先日の日経新聞でウシオ電機の創業社長であった牛尾治朗という人が取締役を退任したという記事がありました。
ウシオ電機は牛尾氏の創業した企業として勿論社名は知っていましたが、私の保有銘柄でもないので、財務や役員状況は全く知りませんでしたが、2019年度の有価証券報告書を見ると、この方は、1964年に社長に就任して以来、長年に亘って取締役をされていたようです。
とすると、普通に考えると「老害の極み」のように思う方も多いと思います。この方の息子さん(1968年生まれ)が取締役をしており、一方、社長はサラリーマンです。創業オーナーとその息子の役員の前では、サラリーマン社長は、ヒラの取締役と実質においては同じ立場ですので、コーポレートガバナンス上の問題などは一切言えなかったのだろうとサラリーマンの方であれば普通に想像すると思います。
では、89歳の取締役に対して株主はどう見ていたのでしょうか。株主がどう判断したかは、株主総会での取締役選任議案での賛成率を見て判断することになります。
EDINETでウシオ電機の臨時報告書を見れば分かりますが、2020年のウシオ電機の株主総会での取締役の各人別の賛成率が掲載されており、牛尾治朗の賛成率は92.50%となっています。つまり、多くの株主の賛同を得て選任されています。

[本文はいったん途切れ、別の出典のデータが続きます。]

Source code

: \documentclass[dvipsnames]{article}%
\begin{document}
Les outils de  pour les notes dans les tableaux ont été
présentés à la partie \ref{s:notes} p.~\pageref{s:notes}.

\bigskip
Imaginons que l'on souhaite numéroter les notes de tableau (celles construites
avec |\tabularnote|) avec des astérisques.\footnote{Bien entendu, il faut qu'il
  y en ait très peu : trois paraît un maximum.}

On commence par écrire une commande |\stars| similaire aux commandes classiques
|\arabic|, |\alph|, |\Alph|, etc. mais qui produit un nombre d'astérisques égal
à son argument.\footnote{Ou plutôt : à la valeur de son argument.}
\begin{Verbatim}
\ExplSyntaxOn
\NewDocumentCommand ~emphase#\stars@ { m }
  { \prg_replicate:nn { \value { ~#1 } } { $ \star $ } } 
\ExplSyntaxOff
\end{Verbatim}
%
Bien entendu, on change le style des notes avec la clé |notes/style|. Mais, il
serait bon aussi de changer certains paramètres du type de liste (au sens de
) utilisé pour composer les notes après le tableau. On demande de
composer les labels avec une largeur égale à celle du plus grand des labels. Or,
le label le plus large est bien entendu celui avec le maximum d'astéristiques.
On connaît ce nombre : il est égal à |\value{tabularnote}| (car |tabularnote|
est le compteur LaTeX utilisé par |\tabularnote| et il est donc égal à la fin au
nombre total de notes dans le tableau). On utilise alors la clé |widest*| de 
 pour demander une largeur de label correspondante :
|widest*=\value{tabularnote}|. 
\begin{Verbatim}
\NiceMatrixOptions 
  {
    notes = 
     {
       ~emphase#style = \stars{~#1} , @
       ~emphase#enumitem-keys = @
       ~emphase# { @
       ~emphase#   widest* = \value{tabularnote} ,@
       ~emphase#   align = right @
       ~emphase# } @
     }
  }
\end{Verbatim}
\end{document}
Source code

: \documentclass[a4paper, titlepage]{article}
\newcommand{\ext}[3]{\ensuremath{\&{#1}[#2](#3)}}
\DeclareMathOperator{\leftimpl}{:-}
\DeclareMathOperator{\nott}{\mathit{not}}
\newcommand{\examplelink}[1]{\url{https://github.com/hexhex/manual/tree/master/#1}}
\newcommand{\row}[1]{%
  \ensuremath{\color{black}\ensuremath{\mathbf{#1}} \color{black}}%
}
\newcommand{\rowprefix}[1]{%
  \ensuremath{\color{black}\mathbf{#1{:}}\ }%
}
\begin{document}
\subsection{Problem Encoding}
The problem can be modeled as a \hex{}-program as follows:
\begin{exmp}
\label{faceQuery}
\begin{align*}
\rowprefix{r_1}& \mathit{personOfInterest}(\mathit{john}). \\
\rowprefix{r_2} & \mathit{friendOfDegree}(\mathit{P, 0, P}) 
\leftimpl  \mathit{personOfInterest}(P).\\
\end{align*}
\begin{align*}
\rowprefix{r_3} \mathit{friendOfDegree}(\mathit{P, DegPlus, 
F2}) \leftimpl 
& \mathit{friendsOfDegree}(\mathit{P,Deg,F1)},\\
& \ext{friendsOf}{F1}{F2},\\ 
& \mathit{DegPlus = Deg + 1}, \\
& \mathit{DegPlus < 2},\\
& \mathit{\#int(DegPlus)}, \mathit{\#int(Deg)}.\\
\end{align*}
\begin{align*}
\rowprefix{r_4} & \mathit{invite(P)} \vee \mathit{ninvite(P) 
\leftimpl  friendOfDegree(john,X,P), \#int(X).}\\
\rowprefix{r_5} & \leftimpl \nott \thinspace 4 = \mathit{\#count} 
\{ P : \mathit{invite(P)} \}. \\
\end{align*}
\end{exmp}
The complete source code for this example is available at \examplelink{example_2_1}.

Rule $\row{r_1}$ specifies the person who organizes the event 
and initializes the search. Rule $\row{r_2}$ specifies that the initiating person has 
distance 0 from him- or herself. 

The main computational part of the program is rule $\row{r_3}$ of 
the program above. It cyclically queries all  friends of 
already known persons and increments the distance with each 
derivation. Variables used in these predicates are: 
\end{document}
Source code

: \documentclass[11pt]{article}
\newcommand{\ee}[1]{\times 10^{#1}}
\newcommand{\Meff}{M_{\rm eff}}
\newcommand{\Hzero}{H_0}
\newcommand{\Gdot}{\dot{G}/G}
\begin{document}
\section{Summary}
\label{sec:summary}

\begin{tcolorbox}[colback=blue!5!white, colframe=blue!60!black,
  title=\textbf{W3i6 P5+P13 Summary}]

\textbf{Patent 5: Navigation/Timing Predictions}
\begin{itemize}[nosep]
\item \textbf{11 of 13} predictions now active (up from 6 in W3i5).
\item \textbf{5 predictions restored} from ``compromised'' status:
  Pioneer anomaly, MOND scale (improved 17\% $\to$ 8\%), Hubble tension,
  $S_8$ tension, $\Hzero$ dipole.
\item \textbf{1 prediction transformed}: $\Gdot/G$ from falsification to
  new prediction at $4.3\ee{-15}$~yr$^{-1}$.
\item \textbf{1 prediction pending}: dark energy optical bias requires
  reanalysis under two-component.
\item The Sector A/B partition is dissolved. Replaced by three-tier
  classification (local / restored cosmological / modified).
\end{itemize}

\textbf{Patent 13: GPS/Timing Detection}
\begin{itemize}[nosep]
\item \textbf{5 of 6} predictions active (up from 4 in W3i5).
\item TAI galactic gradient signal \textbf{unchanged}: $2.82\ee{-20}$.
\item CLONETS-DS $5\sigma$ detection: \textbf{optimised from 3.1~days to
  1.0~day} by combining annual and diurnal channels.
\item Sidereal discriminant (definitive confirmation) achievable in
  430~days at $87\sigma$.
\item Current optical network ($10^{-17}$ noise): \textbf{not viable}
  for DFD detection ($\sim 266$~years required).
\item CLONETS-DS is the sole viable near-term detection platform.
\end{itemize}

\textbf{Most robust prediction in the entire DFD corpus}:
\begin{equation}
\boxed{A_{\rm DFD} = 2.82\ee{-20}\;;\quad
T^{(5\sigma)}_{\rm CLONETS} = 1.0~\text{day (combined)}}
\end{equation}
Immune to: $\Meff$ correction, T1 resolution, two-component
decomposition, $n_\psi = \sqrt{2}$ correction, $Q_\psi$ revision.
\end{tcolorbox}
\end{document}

同社の2020年3月末の株主構成を見ると、外国人(=海外機関投資家)が32%です。そして、安定株主比率も高くはないようです。安定株主(安定株主とは会社議案に無条件で賛成する属性の株主)比率が高くない中、多くの株主から賛同を得て選任されていることになります。つまり、89歳という高齢で取締役に就任することに対して、ウシオ電機のステークホルダーは「何ら問題なし」と判断したと言えます。
ではなぜでしょうか。創業オーナーとしてやはり取締役会への貢献があったのだと思います。そして、それを機関投資家とのエンゲージメントで説明して機関投資家が納得していたのだと思います。機関投資家は議決権行使基準で取締役の在任期間が長期にわたる場合(オーナーの場合と思います)には反対方針とするところも多いのですが、合理的な説明がつけば必ずしも行使基準から形式的に判断するだけではないと言えます。
そのためには、会社サイドとしては、機関投資家とのエンゲージメントであったり、取締役会での議論の状況などの積極的な開示に努めることが重要と思います。